Provided information
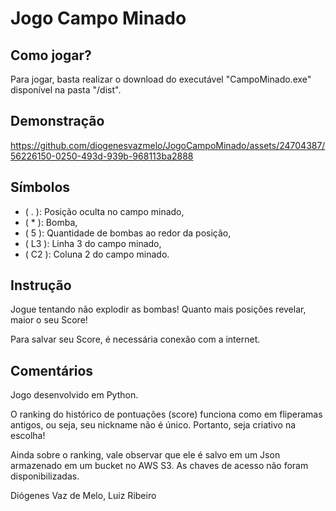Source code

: # Jogo Campo Minado

## Como jogar?
Para jogar, basta realizar o download do executável "CampoMinado.exe" disponível na pasta "/dist".

## Demonstração
https://github.com/diogenesvazmelo/JogoCampoMinado/assets/24704387/56226150-0250-493d-939b-968113ba2888

## Símbolos
* (   .   ): Posição oculta no campo minado,
* (   *   ): Bomba,
* (   5   ): Quantidade de bombas ao redor da posição,
* (   L3   ): Linha 3 do campo minado,
* (   C2   ): Coluna 2 do campo minado.

## Instrução
Jogue tentando não explodir as bombas! Quanto mais posições revelar, maior o seu Score!

Para salvar seu Score, é necessária conexão com a internet.

## Comentários
Jogo desenvolvido em Python.

O ranking do histórico de pontuações (score) funciona como em fliperamas antigos, ou seja, seu nickname não é único. Portanto, seja criativo na escolha! 

Ainda sobre o ranking, vale observar que ele é salvo em um Json armazenado em um bucket no AWS S3. As chaves de acesso não foram disponibilizadas.


Diógenes Vaz de Melo, Luiz Ribeiro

Work item
Extract, from the material above, each line holding the word "Para".

Exercise output
Para jogar, basta realizar o download do executável "CampoMinado.exe" disponível na pasta "/dist".
Para salvar seu Score, é necessária conexão com a internet.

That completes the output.